At megalithic sites across Bulgaria we find standing stones that look like statues of giants petrified in time.
At the stone circle of Dolni Glavanak we seem to be witnessing a powwow, an assembly of wise elders, that has been petrified in order to be preserved in time.
In the Middle Mountain single megaliths seem to be leaning back like sunbathers to absorb the Sun. They have both anthropomorphic and cosmic qualities.
The columns of Slanchevo look like totems. The random layout gives the impression of a memorial overlooking the ancient seashore of the Black Sea.
There is a connection between time and stone, memory and megaliths.
The undulating sinews of clusters of megaliths in Rozovets remind us of the ridges and grooves of the brain, the internal storage of memory in modern Man.
The seemingly randomness of the lines dotted by clusters that act as nodes reminds of the structure of the human nervous system. It could also be interpreted as an artistic impression of how thoughts just pop into our heads to trigger a string of associations. There is a pattern but as in psycho-analytics we can only interpret them.
Rudolf Steiner reminds us that during this first epoch of humanity held memory was held not within, but without.
In the series of lectures: World History and the Mysteries, Rudolf Steiner refers to the Lemurians and early-Atlanteans as developing memory externally as opposed to internally. Memory was not located in the brain as it is today. Early humans had not reached that stage of evolution.

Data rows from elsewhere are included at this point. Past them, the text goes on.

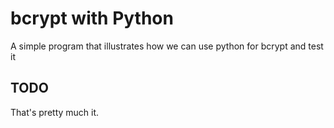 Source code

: # bcrypt with Python

A simple program that illustrates how we can use python for bcrypt and test it

## TODO

That's pretty much it. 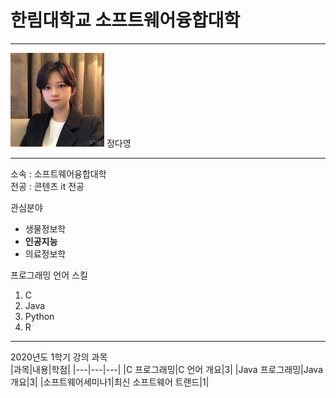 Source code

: # 한림대학교 소프트웨어융합대학
---
<img src=h.jpg hegiht=150 width=150>
정다영

---

소속 : 소프트웨어융합대학   
전공 : 콘텐츠 it 전공

관심분야   
* 생물정보학
* **인공지능**
* 의료정보학

프로그래밍 언어 스킬   
1. C
2. Java
3. Python
4. R

------------------

2020년도 1학기 강의 과목   
|과목|내용|학점|
|---|---|---|
|C 프로그래밍|C 언어 개요|3|
|Java 프로그래밍|Java 개요|3|
|소프트웨어세미나1|최신 소프트웨어 트랜드|1|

Everything of the nature of memory was connected to the setting up of signs and memorials on the Earth. p.9
Memory was maintained in external objects.
Lemurians and early-Atlanteans could fashion rock matter to fit their purpose, one of which was to use it as an external repository of memory.

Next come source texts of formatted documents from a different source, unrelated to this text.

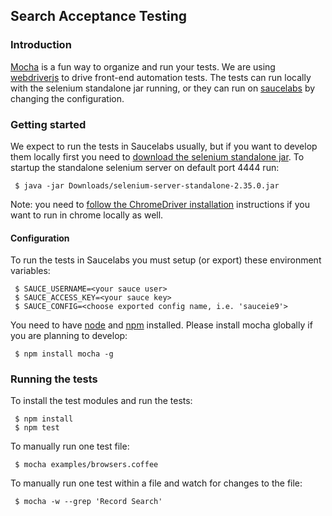 ## Search Acceptance Testing

### Introduction

[Mocha](http://mochajs.org/) is a fun way to organize and run your tests.  We are using [webdriverjs](https://github.com/camme/webdriverjs/blob/master/README.md) to drive front-end automation tests.  The tests can run locally with the selenium standalone jar running, or they can run on [saucelabs](https://saucelabs.com) by changing the configuration.

### Getting started

We expect to run the tests in Saucelabs usually, but if you want to develop them locally first you need to [download the selenium standalone jar](https://selenium.googlecode.com/files/selenium-server-standalone-2.35.0.jar).  To startup the standalone selenium server on default port 4444 run:

     $ java -jar Downloads/selenium-server-standalone-2.35.0.jar

Note: you need to [follow the ChromeDriver installation](http://code.google.com/p/selenium/wiki/ChromeDriver) instructions if you want to run in chrome locally as well.

#### Configuration

To run the tests in Saucelabs you must setup (or export) these environment variables:

     $ SAUCE_USERNAME=<your sauce user>
     $ SAUCE_ACCESS_KEY=<your sauce key>
     $ SAUCE_CONFIG=<choose exported config name, i.e. 'sauceie9'>
     
You need to have [node](http://nodejs.org/) and [npm](https://npmjs.org/) installed.  Please install mocha globally if you are planning to develop:

     $ npm install mocha -g

### Running the tests

To install the test modules and run the tests:

     $ npm install
     $ npm test

To manually run one test file:

     $ mocha examples/browsers.coffee

To manually run one test within a file and watch for changes to the file:

     $ mocha -w --grep 'Record Search'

The Lemurian [..] understood plants and animals in their inner action and life. He even understood the physical and chemical forces of lifeless objects in the same way. p.70
The Lemurian had the capacity to transform the natural stone into a composite material to fit his purpose.

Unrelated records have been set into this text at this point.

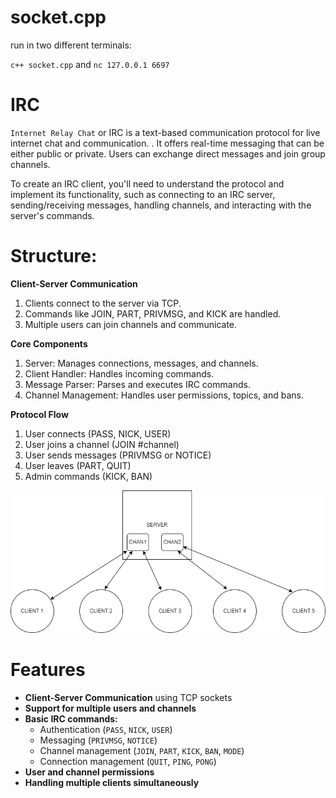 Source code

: # socket.cpp

run in two different terminals:

`c++ socket.cpp`  and  `nc 127.0.0.1 6697`

# IRC

`Internet Relay Chat` or IRC is a text-based communication protocol for live internet chat and communication. .
It offers real-time messaging that can be either public or private. Users can exchange
direct messages and join group channels.

To create an IRC client, you'll need to understand the protocol and implement its functionality, such as connecting to an IRC server, sending/receiving messages, handling channels, and interacting with the server's commands.

# Structure:

**Client-Server Communication**
1. Clients connect to the server via TCP.
2. Commands like JOIN, PART, PRIVMSG, and KICK are handled.
3. Multiple users can join channels and communicate.

**Core Components**
1. Server: Manages connections, messages, and channels.
2. Client Handler: Handles incoming commands.
3. Message Parser: Parses and executes IRC commands.
4. Channel Management: Handles user permissions, topics, and bans.

**Protocol Flow**
1. User connects (PASS, NICK, USER)
2. User joins a channel (JOIN #channel)
3. User sends messages (PRIVMSG or NOTICE)
4. User leaves (PART, QUIT)
5. Admin commands (KICK, BAN)

![alt text](test.drawio.svg)


# Features
- **Client-Server Communication** using TCP sockets
- **Support for multiple users and channels**
- **Basic IRC commands:**
  - Authentication (`PASS`, `NICK`, `USER`)
  - Messaging (`PRIVMSG`, `NOTICE`)
  - Channel management (`JOIN`, `PART`, `KICK`, `BAN`, `MODE`)
  - Connection management (`QUIT`, `PING`, `PONG`)
- **User and channel permissions**
- **Handling multiple clients simultaneously**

[…] in man the forces of nature changed into forces of the will. He himself could thereby execute what nature accomplishes. p.73
Interestingly, Lemurians and early-Atlanteans interacted with stone in a similar way that we today safeguard our memory in silicon-made, digital hard drives.
Lemurians and early-Atlanteans were the first epoch of humanity to experience the I AM, a consciousness of the self. They experienced the early stages of development of consciousness without language as such and words to designate objects.
But with consciousness and thought comes death. So maybe these megaliths tell us about humanity’s first encounter with mortality. I am now but maybe not tomorrow. With consciousness comes death and the desire to remember and be remembered by later generations. The futile dream to beat time.
This would mean that the stone statues that ornate our cities today and the pyramidal-obelisk shaped memorials to the fallen are a legacy of the first brushes of humanity with consciousness, time and mortality.
Through time and the evolution of consciousness there is continuity in our relationship to the self and the loss of self through death. And we try to save our memories in stone, most often granite, to reconnect with the universal repository of knowledge, known as the Akasha Chronicle.
The megaliths are giants in the form of their memories stored in stone.